THE DATA

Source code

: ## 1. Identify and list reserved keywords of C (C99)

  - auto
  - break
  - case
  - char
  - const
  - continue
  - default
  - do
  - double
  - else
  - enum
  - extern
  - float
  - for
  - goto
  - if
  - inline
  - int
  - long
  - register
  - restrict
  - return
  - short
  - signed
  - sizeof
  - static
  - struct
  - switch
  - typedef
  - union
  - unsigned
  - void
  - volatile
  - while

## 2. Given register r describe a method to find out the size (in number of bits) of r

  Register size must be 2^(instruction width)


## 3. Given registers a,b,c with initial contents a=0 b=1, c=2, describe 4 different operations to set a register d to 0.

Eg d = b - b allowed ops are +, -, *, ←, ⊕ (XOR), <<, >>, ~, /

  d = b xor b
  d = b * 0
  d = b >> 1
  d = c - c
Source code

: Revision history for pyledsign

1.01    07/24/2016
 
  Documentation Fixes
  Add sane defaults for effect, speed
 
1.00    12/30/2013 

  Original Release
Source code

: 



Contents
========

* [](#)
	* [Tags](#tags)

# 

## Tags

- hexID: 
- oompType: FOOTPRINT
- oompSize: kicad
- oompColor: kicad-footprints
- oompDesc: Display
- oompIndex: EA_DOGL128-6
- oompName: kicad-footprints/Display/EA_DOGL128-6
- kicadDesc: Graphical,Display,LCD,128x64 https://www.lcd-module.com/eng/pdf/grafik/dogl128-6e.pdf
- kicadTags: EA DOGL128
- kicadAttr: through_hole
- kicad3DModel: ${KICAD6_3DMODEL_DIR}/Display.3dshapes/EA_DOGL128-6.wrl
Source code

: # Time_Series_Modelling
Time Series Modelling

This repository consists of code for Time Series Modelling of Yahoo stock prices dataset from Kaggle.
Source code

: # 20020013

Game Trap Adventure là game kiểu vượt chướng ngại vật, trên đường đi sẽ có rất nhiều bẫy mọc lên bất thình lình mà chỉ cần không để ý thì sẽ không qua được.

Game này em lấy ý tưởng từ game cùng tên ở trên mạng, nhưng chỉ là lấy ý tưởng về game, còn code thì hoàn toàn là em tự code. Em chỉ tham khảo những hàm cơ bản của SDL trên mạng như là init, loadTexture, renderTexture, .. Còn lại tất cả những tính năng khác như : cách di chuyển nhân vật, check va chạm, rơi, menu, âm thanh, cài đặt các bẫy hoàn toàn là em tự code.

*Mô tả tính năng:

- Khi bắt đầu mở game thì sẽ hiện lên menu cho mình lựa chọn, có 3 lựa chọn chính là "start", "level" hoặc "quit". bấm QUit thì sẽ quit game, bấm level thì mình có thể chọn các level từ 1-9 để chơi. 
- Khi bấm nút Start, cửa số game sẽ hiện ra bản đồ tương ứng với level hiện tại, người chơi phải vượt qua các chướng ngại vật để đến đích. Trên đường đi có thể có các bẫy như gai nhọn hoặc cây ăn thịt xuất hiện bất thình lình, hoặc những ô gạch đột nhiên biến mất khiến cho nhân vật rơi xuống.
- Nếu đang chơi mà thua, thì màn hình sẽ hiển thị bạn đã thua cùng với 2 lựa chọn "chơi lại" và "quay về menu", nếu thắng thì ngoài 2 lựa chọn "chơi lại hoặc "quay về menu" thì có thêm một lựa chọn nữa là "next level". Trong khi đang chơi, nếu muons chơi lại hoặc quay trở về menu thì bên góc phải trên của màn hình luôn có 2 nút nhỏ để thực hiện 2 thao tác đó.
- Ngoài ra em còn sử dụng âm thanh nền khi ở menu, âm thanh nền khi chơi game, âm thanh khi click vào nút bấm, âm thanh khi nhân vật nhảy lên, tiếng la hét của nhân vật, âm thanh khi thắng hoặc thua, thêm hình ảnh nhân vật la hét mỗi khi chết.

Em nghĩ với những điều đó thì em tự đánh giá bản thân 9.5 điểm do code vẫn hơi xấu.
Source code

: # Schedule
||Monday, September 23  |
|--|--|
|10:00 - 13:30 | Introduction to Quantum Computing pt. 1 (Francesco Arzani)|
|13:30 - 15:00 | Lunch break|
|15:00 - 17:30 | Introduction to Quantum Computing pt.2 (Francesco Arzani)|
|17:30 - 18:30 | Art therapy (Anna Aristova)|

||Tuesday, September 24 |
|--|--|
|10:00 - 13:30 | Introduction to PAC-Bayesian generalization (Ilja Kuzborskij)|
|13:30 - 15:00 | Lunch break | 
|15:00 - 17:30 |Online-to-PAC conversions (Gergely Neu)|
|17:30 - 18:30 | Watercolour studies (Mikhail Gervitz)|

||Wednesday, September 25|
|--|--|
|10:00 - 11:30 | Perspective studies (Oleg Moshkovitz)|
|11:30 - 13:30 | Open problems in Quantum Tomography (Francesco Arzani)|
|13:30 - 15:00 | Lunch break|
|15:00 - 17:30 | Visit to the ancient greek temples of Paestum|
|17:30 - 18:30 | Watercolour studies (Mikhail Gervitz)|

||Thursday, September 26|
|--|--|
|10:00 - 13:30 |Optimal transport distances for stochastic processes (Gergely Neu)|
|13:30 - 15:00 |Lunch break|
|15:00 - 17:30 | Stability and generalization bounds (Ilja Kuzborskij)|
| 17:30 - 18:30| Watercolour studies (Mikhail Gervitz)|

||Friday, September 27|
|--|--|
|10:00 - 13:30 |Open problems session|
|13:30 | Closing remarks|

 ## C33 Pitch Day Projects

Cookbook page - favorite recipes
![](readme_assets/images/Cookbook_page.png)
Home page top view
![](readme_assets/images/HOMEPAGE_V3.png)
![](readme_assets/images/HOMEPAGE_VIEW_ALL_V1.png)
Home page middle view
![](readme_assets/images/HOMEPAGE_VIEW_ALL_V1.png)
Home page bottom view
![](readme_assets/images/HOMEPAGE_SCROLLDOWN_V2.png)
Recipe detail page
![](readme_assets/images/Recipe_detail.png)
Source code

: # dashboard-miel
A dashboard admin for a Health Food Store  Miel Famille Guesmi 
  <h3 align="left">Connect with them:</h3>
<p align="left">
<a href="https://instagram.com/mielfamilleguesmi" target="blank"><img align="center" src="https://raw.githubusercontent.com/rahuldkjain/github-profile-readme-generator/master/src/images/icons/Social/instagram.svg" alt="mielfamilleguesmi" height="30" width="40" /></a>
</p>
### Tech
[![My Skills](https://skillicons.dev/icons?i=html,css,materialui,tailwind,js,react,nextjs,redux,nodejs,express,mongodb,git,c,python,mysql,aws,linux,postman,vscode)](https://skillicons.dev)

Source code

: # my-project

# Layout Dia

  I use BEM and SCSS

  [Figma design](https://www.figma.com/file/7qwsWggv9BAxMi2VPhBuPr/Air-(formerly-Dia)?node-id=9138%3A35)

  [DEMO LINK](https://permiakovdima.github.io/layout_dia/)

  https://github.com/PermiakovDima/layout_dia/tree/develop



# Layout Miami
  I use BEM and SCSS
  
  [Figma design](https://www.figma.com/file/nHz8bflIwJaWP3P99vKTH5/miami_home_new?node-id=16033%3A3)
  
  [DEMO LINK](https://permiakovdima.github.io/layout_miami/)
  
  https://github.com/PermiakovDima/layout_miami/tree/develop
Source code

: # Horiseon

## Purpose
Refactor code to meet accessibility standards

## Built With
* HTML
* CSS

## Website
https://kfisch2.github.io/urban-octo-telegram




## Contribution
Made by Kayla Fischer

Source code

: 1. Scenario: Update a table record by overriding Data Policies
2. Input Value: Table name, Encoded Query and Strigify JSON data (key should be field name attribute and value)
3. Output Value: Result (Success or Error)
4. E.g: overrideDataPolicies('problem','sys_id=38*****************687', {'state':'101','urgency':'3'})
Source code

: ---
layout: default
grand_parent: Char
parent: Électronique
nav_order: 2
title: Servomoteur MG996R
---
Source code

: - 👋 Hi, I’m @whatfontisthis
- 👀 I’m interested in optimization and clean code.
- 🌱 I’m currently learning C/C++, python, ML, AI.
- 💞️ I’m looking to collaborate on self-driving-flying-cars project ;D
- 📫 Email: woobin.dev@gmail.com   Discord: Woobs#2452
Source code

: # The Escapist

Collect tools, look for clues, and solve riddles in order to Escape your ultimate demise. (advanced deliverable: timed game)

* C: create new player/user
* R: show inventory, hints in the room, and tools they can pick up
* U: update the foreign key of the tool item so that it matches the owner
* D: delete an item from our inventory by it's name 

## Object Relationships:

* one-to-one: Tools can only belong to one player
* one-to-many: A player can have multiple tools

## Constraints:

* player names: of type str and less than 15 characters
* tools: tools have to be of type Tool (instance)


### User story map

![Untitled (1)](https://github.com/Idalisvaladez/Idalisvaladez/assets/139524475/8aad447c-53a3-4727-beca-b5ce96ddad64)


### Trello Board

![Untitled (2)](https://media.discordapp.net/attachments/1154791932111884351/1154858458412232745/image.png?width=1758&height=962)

WHAT IS EXPECTED
Beginning with the line that holds "than 15 characters", restate word for word every line down to the end of the data, and only those lines.

THE COMPLETED TASK
* player names: of type str and less than 15 characters
* tools: tools have to be of type Tool (instance)


### User story map

![Untitled (1)](https://github.com/Idalisvaladez/Idalisvaladez/assets/139524475/8aad447c-53a3-4727-beca-b5ce96ddad64)


### Trello Board

![Untitled (2)](https://media.discordapp.net/attachments/1154791932111884351/1154858458412232745/image.png?width=1758&height=962)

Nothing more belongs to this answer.